Rusya ve doğalgaz bağımlılığından Türkiye’yi kurtaracak önlemler ve durumu normalleştirecek adımlar orta vadeli. Keşke bir anda bağımlılıktan kurtulabileceğiniz tedbirler alınabilseydi. Ama maalesef dünyada bile böyle bir örnek yok. 2018 ve 2019 yılları enerji konusunda Türkiye için ciddi bir eşik olacak. Tedbirlerin hepsi Türkiye’yi bir başka bağımlılığa sokmamak için, bir başka ülke ile değil de Türkiye’nin içinden çıkartılacak.
1- Tuz Gölü'nün altında ve iki ayrı depolama tesisinin yapımı ve devreye alınması.
2- Silivri’deki 2.6 milyar m3’lük olan depolama kapasitesinin 4.3 milyar m3’e çıkartılması. (Silivri acil kriz durumlarında kullanmak üzere tasarlanıyor. Türkiye’nin 20 günlük gaz ihtiyacını karşılayabilecek)
3- Büyük bir LNG deposu yapılacak. LNG Katar ve Cezayir’den alındığı için depo yeri olarak da Akdeniz Bölgesi öne çıkıyor.
İş keşke bunlarla bitse. Siz isterseniz milyarlarca, trilyonlarca m3’lük depolar kurun. Bu depolardan sisteme gaz verebilmek de çok önemli. Depolardan sisteme günlük gaz verme kapasitesi 20 milyon m3’ten 300 milyon m3’lere çıkartılacak. Şimdi sizlere ilginç bir rakam vereceğim. Türkiye'nin doğalgaz bağımlılığını azaltmak için alternatif yollar aradığı hepimizin malumu.
Yenilenebilir enerji yani rüzgâr, güneş bir de HES’ler aslında boyundan büyük işler yapmaya başladı desek hiç yanlış olmaz. Öyle günler oldu ki rüzgâr, güneş ve HES’lerle doğalgaz bağımlılığı yüzde 35’lere kadar geriledi. Rüzgâr, güneş filan deyip geçmeyin yani. Elektrik üretimi için çok ama çok ciddi bir olay. Bu sene güneşte yeni bir yol haritası ortaya konulacağını da söyleyelim hemen. Türkiye bu işe yani yenilenebilir enerjiye artık stratejik yaklaşıyor.

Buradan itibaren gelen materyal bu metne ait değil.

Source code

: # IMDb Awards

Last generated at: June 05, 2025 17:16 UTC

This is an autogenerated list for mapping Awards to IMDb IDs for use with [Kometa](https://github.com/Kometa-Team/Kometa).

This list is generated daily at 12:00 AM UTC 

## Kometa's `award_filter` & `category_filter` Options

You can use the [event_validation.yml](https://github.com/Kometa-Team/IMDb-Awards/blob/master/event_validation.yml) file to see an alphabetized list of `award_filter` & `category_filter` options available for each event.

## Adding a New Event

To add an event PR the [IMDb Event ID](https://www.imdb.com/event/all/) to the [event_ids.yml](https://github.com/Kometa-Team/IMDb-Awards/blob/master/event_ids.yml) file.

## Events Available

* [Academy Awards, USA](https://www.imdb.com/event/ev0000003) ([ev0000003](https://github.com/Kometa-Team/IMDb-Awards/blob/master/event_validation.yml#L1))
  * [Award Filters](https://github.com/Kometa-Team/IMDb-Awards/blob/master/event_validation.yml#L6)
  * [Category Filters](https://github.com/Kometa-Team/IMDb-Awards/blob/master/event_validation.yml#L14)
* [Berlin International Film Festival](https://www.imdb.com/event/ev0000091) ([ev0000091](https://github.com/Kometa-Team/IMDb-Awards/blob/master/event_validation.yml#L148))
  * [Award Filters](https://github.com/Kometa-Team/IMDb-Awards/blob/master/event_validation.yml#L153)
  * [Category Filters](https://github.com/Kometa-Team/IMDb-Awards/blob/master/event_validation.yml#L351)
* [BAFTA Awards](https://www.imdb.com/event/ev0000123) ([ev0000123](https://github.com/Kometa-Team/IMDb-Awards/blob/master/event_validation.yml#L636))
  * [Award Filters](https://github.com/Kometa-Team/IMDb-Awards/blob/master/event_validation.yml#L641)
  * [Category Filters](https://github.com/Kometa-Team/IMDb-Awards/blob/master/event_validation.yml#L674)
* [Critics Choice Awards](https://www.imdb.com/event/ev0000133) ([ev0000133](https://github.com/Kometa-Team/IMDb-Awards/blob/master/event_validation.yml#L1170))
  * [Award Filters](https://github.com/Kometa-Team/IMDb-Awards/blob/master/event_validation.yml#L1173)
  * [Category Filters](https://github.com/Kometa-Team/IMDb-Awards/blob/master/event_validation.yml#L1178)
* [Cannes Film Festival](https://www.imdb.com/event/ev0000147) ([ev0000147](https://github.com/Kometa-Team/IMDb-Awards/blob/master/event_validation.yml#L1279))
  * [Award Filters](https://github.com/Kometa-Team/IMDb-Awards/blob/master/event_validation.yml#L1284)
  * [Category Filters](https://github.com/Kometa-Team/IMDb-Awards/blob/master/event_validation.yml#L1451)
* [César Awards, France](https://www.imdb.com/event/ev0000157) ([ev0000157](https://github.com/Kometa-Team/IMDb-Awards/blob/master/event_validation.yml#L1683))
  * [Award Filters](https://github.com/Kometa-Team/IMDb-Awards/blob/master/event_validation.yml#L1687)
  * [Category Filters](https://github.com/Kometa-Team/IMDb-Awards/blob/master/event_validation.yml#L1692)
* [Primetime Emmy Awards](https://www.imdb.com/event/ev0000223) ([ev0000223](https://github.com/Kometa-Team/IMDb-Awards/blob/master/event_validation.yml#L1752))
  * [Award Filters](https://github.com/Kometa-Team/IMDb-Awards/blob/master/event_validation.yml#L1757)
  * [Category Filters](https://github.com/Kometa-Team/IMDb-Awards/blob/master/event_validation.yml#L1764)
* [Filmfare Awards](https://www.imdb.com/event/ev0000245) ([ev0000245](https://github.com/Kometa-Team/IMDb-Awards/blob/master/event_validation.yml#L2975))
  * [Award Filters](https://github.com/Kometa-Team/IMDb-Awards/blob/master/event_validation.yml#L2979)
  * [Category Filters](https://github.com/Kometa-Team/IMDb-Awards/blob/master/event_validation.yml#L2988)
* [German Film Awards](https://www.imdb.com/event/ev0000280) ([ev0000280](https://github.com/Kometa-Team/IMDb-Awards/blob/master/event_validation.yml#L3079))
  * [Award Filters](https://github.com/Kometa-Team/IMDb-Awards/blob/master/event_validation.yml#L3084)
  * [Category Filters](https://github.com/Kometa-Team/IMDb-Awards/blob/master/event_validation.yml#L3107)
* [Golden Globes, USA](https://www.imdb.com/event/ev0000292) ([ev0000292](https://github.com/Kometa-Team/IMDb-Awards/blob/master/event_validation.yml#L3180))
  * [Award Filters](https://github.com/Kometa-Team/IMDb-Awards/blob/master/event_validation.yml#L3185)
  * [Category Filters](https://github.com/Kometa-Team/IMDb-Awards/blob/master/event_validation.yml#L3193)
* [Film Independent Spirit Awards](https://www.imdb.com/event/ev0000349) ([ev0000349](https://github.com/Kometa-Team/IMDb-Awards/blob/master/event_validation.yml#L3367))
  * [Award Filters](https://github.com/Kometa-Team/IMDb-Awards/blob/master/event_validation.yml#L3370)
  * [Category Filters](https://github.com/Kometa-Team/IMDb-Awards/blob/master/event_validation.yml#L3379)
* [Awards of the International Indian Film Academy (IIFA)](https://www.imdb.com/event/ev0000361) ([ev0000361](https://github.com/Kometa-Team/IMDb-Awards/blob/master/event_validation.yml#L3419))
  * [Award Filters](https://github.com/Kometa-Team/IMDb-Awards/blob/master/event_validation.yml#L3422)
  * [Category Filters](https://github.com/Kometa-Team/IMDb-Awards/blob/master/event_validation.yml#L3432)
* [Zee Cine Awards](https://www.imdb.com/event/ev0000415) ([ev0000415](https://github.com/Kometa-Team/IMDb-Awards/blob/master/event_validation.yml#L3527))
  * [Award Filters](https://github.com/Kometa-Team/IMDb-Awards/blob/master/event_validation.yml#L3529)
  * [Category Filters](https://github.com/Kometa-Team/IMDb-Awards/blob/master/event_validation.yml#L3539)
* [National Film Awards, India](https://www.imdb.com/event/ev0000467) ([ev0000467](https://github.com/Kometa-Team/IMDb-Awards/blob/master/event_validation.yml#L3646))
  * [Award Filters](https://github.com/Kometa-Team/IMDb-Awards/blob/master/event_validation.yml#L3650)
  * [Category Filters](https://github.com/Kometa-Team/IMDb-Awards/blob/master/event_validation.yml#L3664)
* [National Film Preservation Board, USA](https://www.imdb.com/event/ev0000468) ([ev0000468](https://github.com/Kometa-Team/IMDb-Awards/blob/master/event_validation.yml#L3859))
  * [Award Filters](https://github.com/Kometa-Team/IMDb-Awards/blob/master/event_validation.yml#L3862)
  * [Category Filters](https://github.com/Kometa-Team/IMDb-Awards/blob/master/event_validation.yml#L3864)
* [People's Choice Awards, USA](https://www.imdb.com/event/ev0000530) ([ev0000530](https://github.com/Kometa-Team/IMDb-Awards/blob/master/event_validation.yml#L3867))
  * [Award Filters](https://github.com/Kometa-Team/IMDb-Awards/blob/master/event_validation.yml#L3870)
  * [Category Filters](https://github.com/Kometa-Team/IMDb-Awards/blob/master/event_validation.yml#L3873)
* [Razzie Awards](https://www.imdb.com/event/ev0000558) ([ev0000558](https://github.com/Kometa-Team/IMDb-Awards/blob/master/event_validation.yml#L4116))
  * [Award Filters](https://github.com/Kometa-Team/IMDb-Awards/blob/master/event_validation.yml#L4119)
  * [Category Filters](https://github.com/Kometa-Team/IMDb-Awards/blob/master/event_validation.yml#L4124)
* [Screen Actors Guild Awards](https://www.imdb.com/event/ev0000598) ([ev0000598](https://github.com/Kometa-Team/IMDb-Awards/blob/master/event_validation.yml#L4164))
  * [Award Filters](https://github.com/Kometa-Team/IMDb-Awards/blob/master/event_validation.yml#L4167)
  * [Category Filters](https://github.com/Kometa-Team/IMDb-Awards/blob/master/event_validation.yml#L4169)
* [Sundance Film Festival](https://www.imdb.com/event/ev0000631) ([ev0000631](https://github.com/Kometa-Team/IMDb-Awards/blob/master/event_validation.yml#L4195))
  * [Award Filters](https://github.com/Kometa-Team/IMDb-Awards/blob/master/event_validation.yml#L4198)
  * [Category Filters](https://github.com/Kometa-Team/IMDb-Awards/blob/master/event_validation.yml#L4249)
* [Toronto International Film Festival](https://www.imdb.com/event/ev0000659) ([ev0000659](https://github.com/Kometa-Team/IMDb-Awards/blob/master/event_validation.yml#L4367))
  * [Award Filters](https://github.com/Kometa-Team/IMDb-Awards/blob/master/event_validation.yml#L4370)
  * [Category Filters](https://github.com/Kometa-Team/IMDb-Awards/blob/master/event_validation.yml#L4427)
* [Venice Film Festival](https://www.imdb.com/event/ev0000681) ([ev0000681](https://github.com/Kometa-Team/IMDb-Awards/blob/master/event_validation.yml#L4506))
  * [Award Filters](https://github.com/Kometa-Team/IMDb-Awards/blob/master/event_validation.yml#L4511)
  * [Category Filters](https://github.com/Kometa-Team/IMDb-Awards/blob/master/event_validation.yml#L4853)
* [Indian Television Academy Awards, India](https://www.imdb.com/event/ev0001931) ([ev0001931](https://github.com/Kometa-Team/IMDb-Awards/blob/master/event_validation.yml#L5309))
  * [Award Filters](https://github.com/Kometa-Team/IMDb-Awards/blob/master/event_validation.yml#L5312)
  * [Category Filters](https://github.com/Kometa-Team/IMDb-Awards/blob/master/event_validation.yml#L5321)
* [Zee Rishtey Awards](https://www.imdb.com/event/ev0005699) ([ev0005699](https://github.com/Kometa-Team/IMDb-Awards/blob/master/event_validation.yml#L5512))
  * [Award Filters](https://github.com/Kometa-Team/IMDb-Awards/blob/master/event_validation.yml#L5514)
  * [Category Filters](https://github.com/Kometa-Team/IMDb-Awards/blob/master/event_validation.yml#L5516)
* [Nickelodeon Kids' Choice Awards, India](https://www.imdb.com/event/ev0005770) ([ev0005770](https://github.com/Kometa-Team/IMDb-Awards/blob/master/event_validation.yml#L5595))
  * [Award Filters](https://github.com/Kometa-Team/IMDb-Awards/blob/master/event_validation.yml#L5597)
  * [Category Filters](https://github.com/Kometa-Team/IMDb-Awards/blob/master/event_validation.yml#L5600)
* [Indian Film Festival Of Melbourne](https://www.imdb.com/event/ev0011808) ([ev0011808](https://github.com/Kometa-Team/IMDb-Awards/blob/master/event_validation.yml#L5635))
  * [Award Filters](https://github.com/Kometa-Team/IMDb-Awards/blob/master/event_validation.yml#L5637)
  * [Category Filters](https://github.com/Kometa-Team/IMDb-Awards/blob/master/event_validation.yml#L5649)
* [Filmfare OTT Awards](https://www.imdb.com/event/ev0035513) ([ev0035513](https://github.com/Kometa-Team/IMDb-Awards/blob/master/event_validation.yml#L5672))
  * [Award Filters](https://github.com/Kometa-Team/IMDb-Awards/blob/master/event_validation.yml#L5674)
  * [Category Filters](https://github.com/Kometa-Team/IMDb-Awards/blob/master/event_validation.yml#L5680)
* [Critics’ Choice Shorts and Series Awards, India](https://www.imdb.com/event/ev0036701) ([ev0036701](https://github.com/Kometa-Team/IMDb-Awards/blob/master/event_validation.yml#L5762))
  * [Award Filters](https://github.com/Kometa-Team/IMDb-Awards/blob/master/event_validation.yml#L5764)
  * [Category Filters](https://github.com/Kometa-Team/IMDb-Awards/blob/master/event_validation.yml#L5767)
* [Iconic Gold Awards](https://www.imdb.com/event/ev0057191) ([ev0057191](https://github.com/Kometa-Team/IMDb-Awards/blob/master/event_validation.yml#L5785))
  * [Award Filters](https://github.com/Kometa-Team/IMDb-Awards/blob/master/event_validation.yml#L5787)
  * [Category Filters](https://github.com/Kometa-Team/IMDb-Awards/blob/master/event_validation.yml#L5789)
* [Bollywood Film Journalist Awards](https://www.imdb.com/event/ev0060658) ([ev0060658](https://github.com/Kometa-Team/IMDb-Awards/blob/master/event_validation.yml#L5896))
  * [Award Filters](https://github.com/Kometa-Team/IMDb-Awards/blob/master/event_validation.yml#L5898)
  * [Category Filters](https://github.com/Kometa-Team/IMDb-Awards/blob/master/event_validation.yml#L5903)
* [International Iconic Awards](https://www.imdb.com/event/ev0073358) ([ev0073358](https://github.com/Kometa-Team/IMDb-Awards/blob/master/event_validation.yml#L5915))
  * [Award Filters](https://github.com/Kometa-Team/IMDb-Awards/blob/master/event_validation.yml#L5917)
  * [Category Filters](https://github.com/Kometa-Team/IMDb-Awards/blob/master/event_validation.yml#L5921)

Rakamlar doğalgazın ciddi bir alternatifi olduğunu ortaya koyuyor. Peki o bizim meşhur kara kömürümüz bu işlerin neresinde? Soma sonrası alınan tedbirler, yerli kömürde maliyetleri çok arttırdı. Öyle ki ithal kömür çok daha ucuza gelmeye başladı. Bakanlar Kurulu devreye giriyor. Nasıl mı? Devlet özel sektöre destek verecek ve külfet paylaşılacak. Böylelikle yerli kömür de elektrik için devreye alınacak. Elbistan ve Karapınar için ciddi projeler ortaya konulmuş durumda.
Türkiye, en fazla gaz tüketen ve en fazla gazı üreten bölgenin tam da ortasında. Yanisi şu, Avrupa’ya giden hatların hepsi Türkiye’den geçmek zorunda. Bu şu demek; Türkiye, çoktan enerji anlamında da Avrupa’nın vazgeçilmez ortağı oldu. Son bir not: Duyduğumuza göre Ruslar, Ankara’da hem Akkuyu hem de Türk Akımı projesini devam ettirmenin yollarını arıyor."